A passagem do turno da noite para o da manhã é considerada um momento charneira do trabalho do enfermeiro. É neste espaço de tempo, que geralmente ocupa a 1ª hora de trabalho do dia, que os enfermeiros partilham a informação, gerem conflitos, questionam os diferentes tipos de saberes, gerem as situações imprevisíveis e complexas que ocorrem, explicitam competências adquiridas, planeiam e avaliam estratégias de intervenção em torno do núcleo central do seu trabalho – o doente. É por isso um momento de avaliação do trabalho realizado e de programação ou reprogramação de novas intervenções e, na opinião do enfermeiro chefe, um modo de superar as insuficiências do método de trabalho em uso.
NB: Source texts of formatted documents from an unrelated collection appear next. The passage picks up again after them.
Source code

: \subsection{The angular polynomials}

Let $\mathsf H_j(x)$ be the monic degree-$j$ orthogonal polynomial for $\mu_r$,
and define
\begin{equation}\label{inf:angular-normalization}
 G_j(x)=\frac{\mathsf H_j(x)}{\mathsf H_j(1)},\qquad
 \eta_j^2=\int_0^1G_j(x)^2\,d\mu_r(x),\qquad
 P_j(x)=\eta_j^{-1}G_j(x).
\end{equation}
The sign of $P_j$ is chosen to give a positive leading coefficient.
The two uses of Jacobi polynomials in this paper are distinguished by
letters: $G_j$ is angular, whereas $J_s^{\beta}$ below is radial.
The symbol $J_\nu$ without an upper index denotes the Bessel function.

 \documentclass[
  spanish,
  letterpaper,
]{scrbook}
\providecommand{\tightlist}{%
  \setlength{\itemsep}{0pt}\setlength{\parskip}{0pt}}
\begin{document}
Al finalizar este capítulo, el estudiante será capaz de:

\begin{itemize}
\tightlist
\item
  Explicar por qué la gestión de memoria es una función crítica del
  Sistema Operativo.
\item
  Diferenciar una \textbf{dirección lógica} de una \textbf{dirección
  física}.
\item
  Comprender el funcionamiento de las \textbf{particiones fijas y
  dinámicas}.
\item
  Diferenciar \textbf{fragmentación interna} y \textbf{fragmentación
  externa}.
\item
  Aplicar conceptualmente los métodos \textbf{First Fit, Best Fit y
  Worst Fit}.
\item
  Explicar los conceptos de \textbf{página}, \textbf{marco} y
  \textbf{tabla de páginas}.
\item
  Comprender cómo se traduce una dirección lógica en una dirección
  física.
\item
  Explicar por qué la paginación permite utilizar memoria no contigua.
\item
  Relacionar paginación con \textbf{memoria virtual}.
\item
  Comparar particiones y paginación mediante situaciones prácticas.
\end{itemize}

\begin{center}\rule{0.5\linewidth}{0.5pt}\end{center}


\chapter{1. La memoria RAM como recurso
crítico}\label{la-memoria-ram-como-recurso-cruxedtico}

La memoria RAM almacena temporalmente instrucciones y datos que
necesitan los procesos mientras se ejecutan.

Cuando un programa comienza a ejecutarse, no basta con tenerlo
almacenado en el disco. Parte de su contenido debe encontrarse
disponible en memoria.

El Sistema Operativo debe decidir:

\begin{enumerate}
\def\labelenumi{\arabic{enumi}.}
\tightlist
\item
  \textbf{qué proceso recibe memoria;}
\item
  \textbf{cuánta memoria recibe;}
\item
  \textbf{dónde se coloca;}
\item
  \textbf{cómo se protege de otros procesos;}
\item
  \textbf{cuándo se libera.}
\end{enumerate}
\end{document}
Embora os enfermeiros se organizem em torno dos doentes e procurem enquadrar os cuidados numa concepção humanista dos mesmos, a organização do trabalho evidencia uma intermutação de tarefas, respondendo mais a um critério de oportunidade e funcionalidade que de individualidade. A organização do trabalho oscila

entre uma concepção ritualista do mesmo, na qual o cumprimento das tarefas e das regras é o foco central, e uma concepção mais orgânica na qual a centralidade é conferida mais às finalidades que ao cumprimento das tarefas (Lopes, N. 2001). Este cenário evidencia uma organização de cuidados que mostra o trabalho do enfermeiro como uma actividade central, controlada por uma ordenação disciplinar do tempo, como garante de uma utilização racional e eficaz do seu trabalho em função das actividades que tem de realizar (Foucault, 1975). Esta focalização no trabalho do enfermeiro e a sua segmentação em actividades padronizadas e ritualizadas são características que se encontram nos serviços de medicina devido à pouca imprevisibilidade do trabalho (Lopes, N., 2001) 30.